Assumptions of Least Squares Regression

This page explains the assumptions behind the method of least squares regression and how to check them.

Recall that we are fitting a model of the form

\[ y=\beta_0+\beta_1x \]

there are three assumptions:

  1. The model is good (that is, the relationship is linear and not, say, quadratic, exponential or something else)

  2. The residuals have a normal distribution

  3. The residuals have equal variance (are homoscadastic)

The second and third assumption we are already familiar with from ANOVA and correlation.

We can check these assumptions using two graphs:

  • Residual vs. Fits plot: this is just what it says, a scatterplot of the residuals (on y-axis) vs. the fitted values.

  • Normal plot of residuals

1) Good Model

For this assumption draw the Residuals vs. Fits plot and check for any pattern

Example:

Linear model is good:

x <- 1:50
y <- 5 + 2*x + rnorm(50, 0, 5) 
fit <- lm(y~x)
df <- data.frame(Fits=fitted(fit),
                 Residuals=residuals(fit))
ggplot(data=df, aes(Fits, Residuals)) +
            geom_point() +
            geom_hline(yintercept = 0)        

Linear model is bad:

x <- 1:50
y <- 0.1*x^2+rnorm(50, 0, 10) 
fit <- lm(y~x)
df <- data.frame(Fits=fitted(fit),
                 Residuals=residuals(fit))
ggplot(data=df, aes(Fits, Residuals)) +
            geom_point() +
            geom_hline(yintercept = 0)  

The U shaped pattern in the residual vs. fits plot is a very common one if the linear model is bad.

2) Residuals have a Normal Distribution

For this assumption draw the normal probability plot and see whether the dots form a straight line, just as we have done it many times by now.

3) Residuals have Equal Variance

Previously we could check the stdev within the groups and see whether they differed by more than a factor of 3. Now, though we don’t have groups. Instead we will again draw the Residuals vs. Fits plot and check whether the variance (or spread) of the dots changes as you go along the x axis.

Example:

Equal Variance ok:

Equal Variance not ok:

This can be a tricky one to decide, especially if there are few observations.

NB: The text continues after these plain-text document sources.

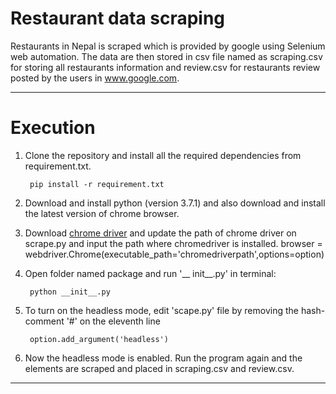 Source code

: # Restaurant data scraping

Restaurants in Nepal is scraped which is provided by google using Selenium web automation. The data are then stored in csv file named as scraping.csv for storing all restaurants information and review.csv for restaurants review posted by the users in www.google.com.
___
# Execution
1. Clone the repository and install all the required dependencies from requirement.txt.

        pip install -r requirement.txt

2. Download and install python (version 3.7.1) and also download and install the latest version of chrome browser.
3. Download [chrome driver] and update the path of chrome driver on scrape.py and input the path where chromedriver is installed.
        browser = webdriver.Chrome(executable_path='chromedriverpath',options=option)
        

[chrome driver]: http://chromedriver.chromium.org/downloads


4. Open folder named package and run '__ init__.py' in terminal:

        python __init__.py
5. To turn on the headless mode, edit 'scape.py' file by removing the hash-comment '#' on the eleventh line 

        option.add_argument('headless')
6. Now the headless mode is enabled. Run the program again and the elements are scraped and placed in scraping.csv and review.csv.

_________________


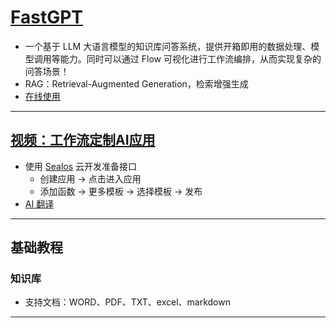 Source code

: # [FastGPT](https://doc.fastgpt.cn/docs/)
- 一个基于 LLM 大语言模型的知识库问答系统，提供开箱即用的数据处理、模型调用等能力。同时可以通过 Flow 可视化进行工作流编排，从而实现复杂的问答场景！
- RAG：Retrieval-Augmented Generation，检索增强生成
- [在线使用](https://tryfastgpt.ai)
---
## [视频：工作流定制AI应用](https://www.bilibili.com/video/BV1is421u7bQ/)
- 使用 [Sealos](https://cloud.sealos.io/) 云开发准备接口
    - 创建应用 → 点击进入应用
    - 添加函数 → 更多模板 → 选择模板 → 发布
- [AI 翻译](https://mp.weixin.qq.com/s/h_Oqlkd4b6vqAILUrERrJw)
---
## 基础教程
### 知识库
- 支持文档：WORD、PDF、TXT、excel、markdown
---
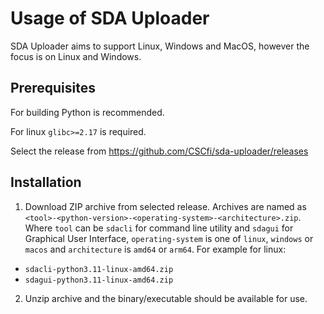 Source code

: # Usage of SDA Uploader

SDA Uploader aims to support Linux, Windows and MacOS, however the focus is on Linux and Windows.

## Prerequisites

For building Python is recommended.

For linux `glibc>=2.17` is required.

Select the release from https://github.com/CSCfi/sda-uploader/releases

## Installation

1. Download ZIP archive from selected release. Archives are named as `<tool>-<python-version>-<operating-system>-<architecture>.zip`.
Where `tool` can be `sdacli` for command line utility and `sdagui` for Graphical User Interface, `operating-system` is one of `linux`, `windows` or `macos` and `architecture` is `amd64` or `arm64`. For example for linux:
- `sdacli-python3.11-linux-amd64.zip`
- `sdagui-python3.11-linux-amd64.zip`

2. Unzip archive and the binary/executable should be available for use.

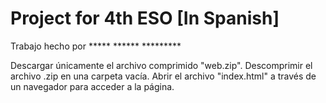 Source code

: # Project for 4th ESO [In Spanish]

Trabajo hecho por ***** ****** *********

Descargar únicamente el archivo comprimido "web.zip".
Descomprimir el archivo .zip en una carpeta vacía.
Abrir el archivo "index.html" a través de un navegador para acceder a la página.

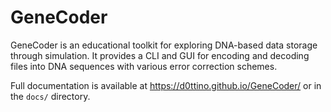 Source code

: # GeneCoder

GeneCoder is an educational toolkit for exploring DNA-based data storage through simulation. It provides a CLI and GUI for encoding and decoding files into DNA sequences with various error correction schemes.

Full documentation is available at <https://d0ttino.github.io/GeneCoder/> or in the `docs/` directory.
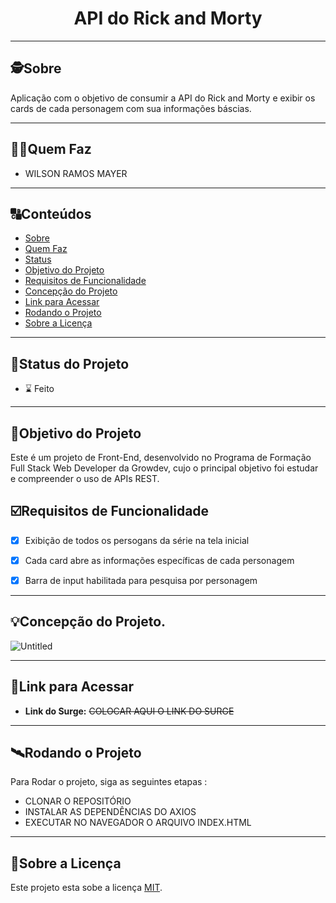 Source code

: <h1 align="center">
     API do Rick and Morty
</h1>



---

##  🕵Sobre

Aplicação com o objetivo de consumir a API do Rick and Morty e exibir os cards de cada personagem com sua informações báscias.

---

##  🧑‍🦰Quem Faz 

- WILSON RAMOS MAYER

---
##  🔠Conteúdos

<!--ts-->
   * [Sobre](#sobre)
   * [Quem Faz](#-quem-faz)
   * [Status](#status)
   * [Objetivo do Projeto](#objetivo-do-projeto)
   * [Requisitos de Funcionalidade](#requisitos-de-funcionalidade)
   * [Concepção do Projeto](#concepcao-do-projeto)
   * [Link para Acessar](#link-para-acessar)
   * [Rodando o Projeto](#rodando-o-projeto)
   * [Sobre a Licença](#sobre-a-licença)
<!--te-->


---
##  🧭Status do Projeto

 - ⌛ Feito

---

##  🎯Objetivo do Projeto

Este é um projeto de Front-End, desenvolvido no Programa de Formação Full Stack Web Developer  da Growdev, cujo o principal objetivo foi estudar e compreender o uso de APIs REST. 


## ☑️Requisitos de Funcionalidade

- [x] Exibição de todos os persogans da série na tela inicial
- [x] Cada card abre as informações específicas de cada personagem
- [x] Barra de input habilitada para pesquisa por personagem 


---

## 💡Concepção do Projeto. 


![Untitled](https://user-images.githubusercontent.com/52434685/120907206-16eb8700-c636-11eb-936f-d5212a4c5a36.png)


---

## 🔗Link para Acessar

- **Link do Surge:** ~~COLOCAR AQUI O LINK DO SURGE~~

---


## 🛰Rodando o Projeto


Para Rodar o projeto, siga as seguintes etapas :

- CLONAR O REPOSITÓRIO
- INSTALAR AS DEPENDÊNCIAS DO AXIOS
- EXECUTAR NO NAVEGADOR O ARQUIVO INDEX.HTML


---

## 📝Sobre a Licença

Este projeto esta sobe a licença [MIT](./LICENSE).
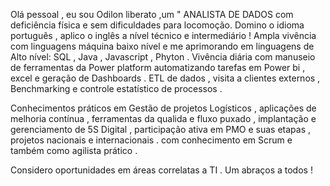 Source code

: Olá pessoal , eu sou Odilon liberato ,um " ANALISTA DE DADOS com deficiência física e sem dificuldades para locomoção. 
Domino o idioma português , aplico o inglês a nível técnico e intermediário !
Ampla vivência com linguagens máquina baixo nível e me aprimorando em linguagens de Alto nível: SQL , Java , Javascript , Phyton .
Vivência diária com manuseio de ferramentas da Power platform automatizando tarefas em Power bi , excel e geração de Dashboards .
ETL de dados , visita a clientes externos , Benchmarking e controle estatístico de processos .

Conhecimentos práticos em Gestão de projetos Logísticos , aplicações de melhoria contínua , ferramentas da qualida e fluxo puxado , 
implantação e gerenciamento de 5S Digital , participação ativa em PMO e suas etapas , projetos nacionais e internacionais .
com conhecimento em Scrum e também como agilista prático .

Considero oportunidades em áreas correlatas a TI .
Um abraços a todos !
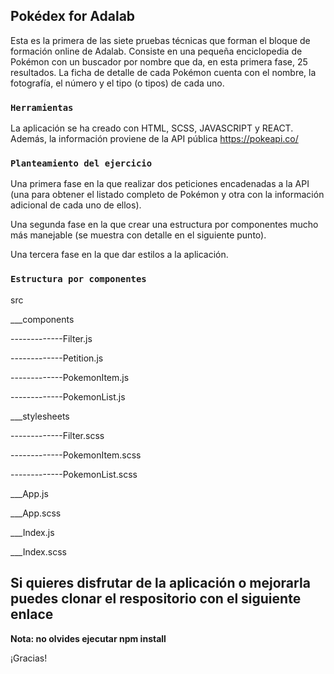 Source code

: ## Pokédex for Adalab

Esta es la primera de las siete pruebas técnicas que forman el bloque de formación online de Adalab. Consiste en una pequeña enciclopedia de Pokémon con un buscador por nombre que da, en esta primera fase, 25 resultados. La ficha de detalle de cada Pokémon cuenta con el nombre, la fotografía, el número y el tipo (o tipos) de cada uno. 

### `Herramientas`

La aplicación se ha creado con HTML, SCSS, JAVASCRIPT y REACT. Además, la información proviene de la API pública https://pokeapi.co/

### `Planteamiento del ejercicio`

Una primera fase en la que realizar dos peticiones encadenadas a la API (una para obtener el listado completo de Pokémon y otra con la información adicional de cada uno de ellos).

Una segunda fase en la que crear una estructura por componentes mucho más manejable (se muestra con detalle en el siguiente punto).

Una tercera fase en la que dar estilos a la aplicación.

### `Estructura por componentes`

src

___components

-------------Filter.js

-------------Petition.js

-------------PokemonItem.js

-------------PokemonList.js

___stylesheets

-------------Filter.scss

-------------PokemonItem.scss

-------------PokemonList.scss

___App.js

___App.scss

___Index.js

___Index.scss


## Si quieres disfrutar de la aplicación o mejorarla puedes clonar el respositorio con el siguiente enlace

**Nota: no olvides ejecutar npm install**

¡Gracias!
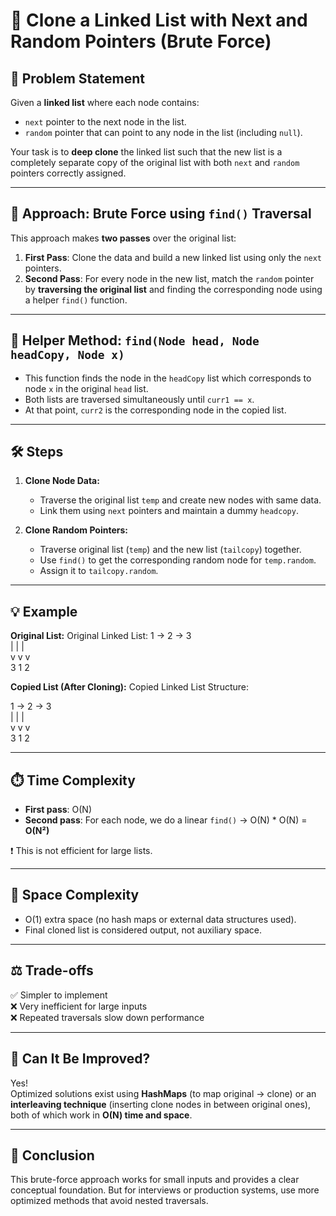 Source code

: # 🧬 Clone a Linked List with Next and Random Pointers (Brute Force)

## 📘 Problem Statement

Given a **linked list** where each node contains:
- `next` pointer to the next node in the list.
- `random` pointer that can point to any node in the list (including `null`).

Your task is to **deep clone** the linked list such that the new list is a completely separate copy of the original list with both `next` and `random` pointers correctly assigned.

---

## 🔧 Approach: Brute Force using `find()` Traversal

This approach makes **two passes** over the original list:
1. **First Pass**: Clone the data and build a new linked list using only the `next` pointers.
2. **Second Pass**: For every node in the new list, match the `random` pointer by **traversing the original list** and finding the corresponding node using a helper `find()` function.

---

## 🔎 Helper Method: `find(Node head, Node headCopy, Node x)`

- This function finds the node in the `headCopy` list which corresponds to node `x` in the original `head` list.
- Both lists are traversed simultaneously until `curr1 == x`.
- At that point, `curr2` is the corresponding node in the copied list.

---

## 🛠️ Steps

1. **Clone Node Data:**
   - Traverse the original list `temp` and create new nodes with same data.
   - Link them using `next` pointers and maintain a dummy `headcopy`.

2. **Clone Random Pointers:**
   - Traverse original list (`temp`) and the new list (`tailcopy`) together.
   - Use `find()` to get the corresponding random node for `temp.random`.
   - Assign it to `tailcopy.random`.

---

## 💡 Example

**Original List:**
Original Linked List:
1 -> 2 -> 3  
|    |    |  
v    v    v  
3    1    2

**Copied List (After Cloning):**
Copied Linked List Structure:

1 -> 2 -> 3  
|    |    |  
v    v    v  
3    1    2

---

## ⏱️ Time Complexity

- **First pass**: O(N)
- **Second pass**: For each node, we do a linear `find()` → O(N) * O(N) = **O(N²)**

❗ This is not efficient for large lists.

---

## 🧠 Space Complexity

- O(1) extra space (no hash maps or external data structures used).
- Final cloned list is considered output, not auxiliary space.

---

## ⚖️ Trade-offs

✅ Simpler to implement  
❌ Very inefficient for large inputs  
❌ Repeated traversals slow down performance

---

## 🧪 Can It Be Improved?

Yes!  
Optimized solutions exist using **HashMaps** (to map original → clone) or an **interleaving technique** (inserting clone nodes in between original ones), both of which work in **O(N) time and space**.

---

## 🏁 Conclusion

This brute-force approach works for small inputs and provides a clear conceptual foundation. But for interviews or production systems, use more optimized methods that avoid nested traversals.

Example Case Study: Wine Consumption and Heart Disease

Let’s check the assumptions for the wine consumption data:

fit <- lm(Heart.Disease.Deaths~Wine.Consumption,
          data=wine)
df <- data.frame(x=fitted(fit), y=resid(fit))
ggplot(df, aes(x, y)) +
  geom_point() +
  geom_hline(yintercept=0) +
  labs(x="Fitted Values", y="Residuals") 

qplot(data=df, sample=y) +
  stat_qq() + stat_qq_line()

the normal plot is fine, and the residual vs. fits plot is fine as far the linear model assumption goes. There is, though, an appearance of unequal variance. This judgement is made more difficult here, though, because there is very little data in the left half of the graph, and naturally a few dots won’t have a large spread. It will take time for you to be able to judge these graphs properly. In fact this one is ok. Not great, but ok.

Note a final decision on whether the assumptions are justified is ALWAYS made based on the Residual vs. Fits Plot and the Normal plot of Residuals.